Q: How did you get involved with the film and why did you want to do it?
A: (Writer-director) Scott (Z. Burns) sent it to me and, right away, I thought it was an excellent story and an important story to tell. And a privilege to do. Often, as actors, we’re asked to take political positions on things, and just shine a spotlight on certain issues. Sometimes I choose to do that, and sometimes I don’t. But this is the best thing we can do as actors. I feel fortunate enough to be a part of something like this that really does have something to say. It’s a very important piece of our history as Americans, and we need to be reminded of it.
Q: What was your plan for playing Sen. Feinstein just right?
A: I moved to San Francisco in 1978, and that was the year of the assassinations in City Hall where Harvey Milk and Mayor George Moscone were murdered. She was on the board of supervisors at that time and she automatically became mayor. So, I’ve been familiar with her for a long time, and I really wanted to play her. But the events and the facts in the movie are really what’s important, so I wanted to do enough (in my portrayal) that viewers accepted it was her, but no more. So, I watched her and listened to her a lot, and I would trust Scott to help me, to let me know if it was the right direction. But the fact that she is a measured woman is part of the story, and it’s part of who she authentically is. I was really proud to play her, and I have a lot of respect for her, but that’s not really what the movie’s about. It’s not about these people, it’s about the facts, themselves.
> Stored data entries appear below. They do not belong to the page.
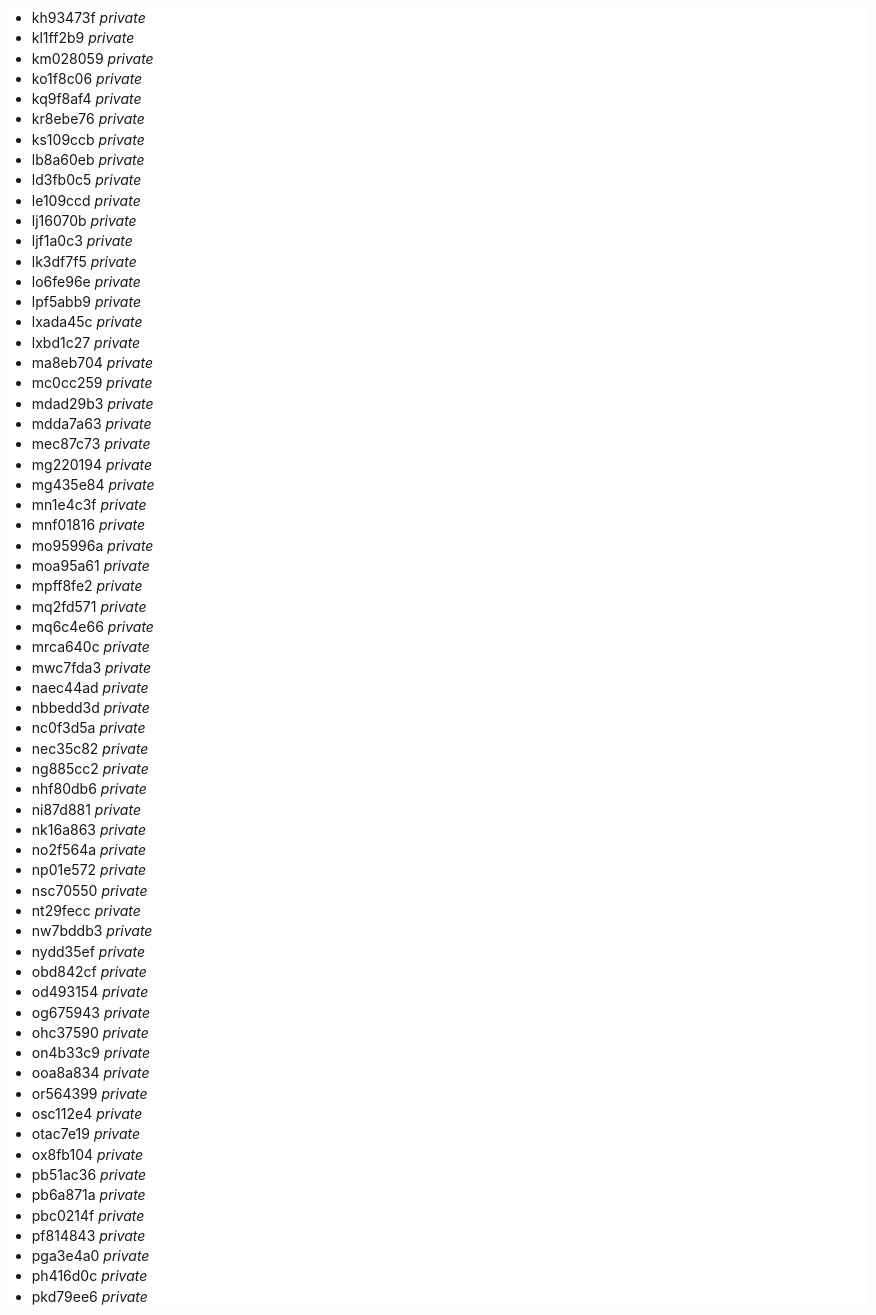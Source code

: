 * kh93473f _private_
* kl1ff2b9 _private_
* km028059 _private_
* ko1f8c06 _private_
* kq9f8af4 _private_
* kr8ebe76 _private_
* ks109ccb _private_
* lb8a60eb _private_
* ld3fb0c5 _private_
* le109ccd _private_
* lj16070b _private_
* ljf1a0c3 _private_
* lk3df7f5 _private_
* lo6fe96e _private_
* lpf5abb9 _private_
* lxada45c _private_
* lxbd1c27 _private_
* ma8eb704 _private_
* mc0cc259 _private_
* mdad29b3 _private_
* mdda7a63 _private_
* mec87c73 _private_
* mg220194 _private_
* mg435e84 _private_
* mn1e4c3f _private_
* mnf01816 _private_
* mo95996a _private_
* moa95a61 _private_
* mpff8fe2 _private_
* mq2fd571 _private_
* mq6c4e66 _private_
* mrca640c _private_
* mwc7fda3 _private_
* naec44ad _private_
* nbbedd3d _private_
* nc0f3d5a _private_
* nec35c82 _private_
* ng885cc2 _private_
* nhf80db6 _private_
* ni87d881 _private_
* nk16a863 _private_
* no2f564a _private_
* np01e572 _private_
* nsc70550 _private_
* nt29fecc _private_
* nw7bddb3 _private_
* nydd35ef _private_
* obd842cf _private_
* od493154 _private_
* og675943 _private_
* ohc37590 _private_
* on4b33c9 _private_
* ooa8a834 _private_
* or564399 _private_
* osc112e4 _private_
* otac7e19 _private_
* ox8fb104 _private_
* pb51ac36 _private_
* pb6a871a _private_
* pbc0214f _private_
* pf814843 _private_
* pga3e4a0 _private_
* ph416d0c _private_
* pkd79ee6 _private_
Q: Those facts turn into a complicated story of people trying to find the truth, all while the government and the CIA seem to be working against them. Were you aware of what was going on and who was involved at the time?
A: It was a group of people that eventually wrote the (torture) report - Dan being the primary writer - and a group of people that eventually got it out. But individuals do matter. And it was the force of character, of one person who decides - as Dan did - to not be buried by the five zillion pages of documents that the CIA dumped. That was part of their strategy. They figured some people would get bored. And some people did have to quit, some for very good reasons. But Dan’s force of character made a difference, and that is an encouraging thing to see. Because right now, in so many places, we feel like we need that, we need individuals who are willing to step up and say, “Sorry, this isn’t acceptable.”
Q: Did making the film enlighten you, and change your mind about what had gone down?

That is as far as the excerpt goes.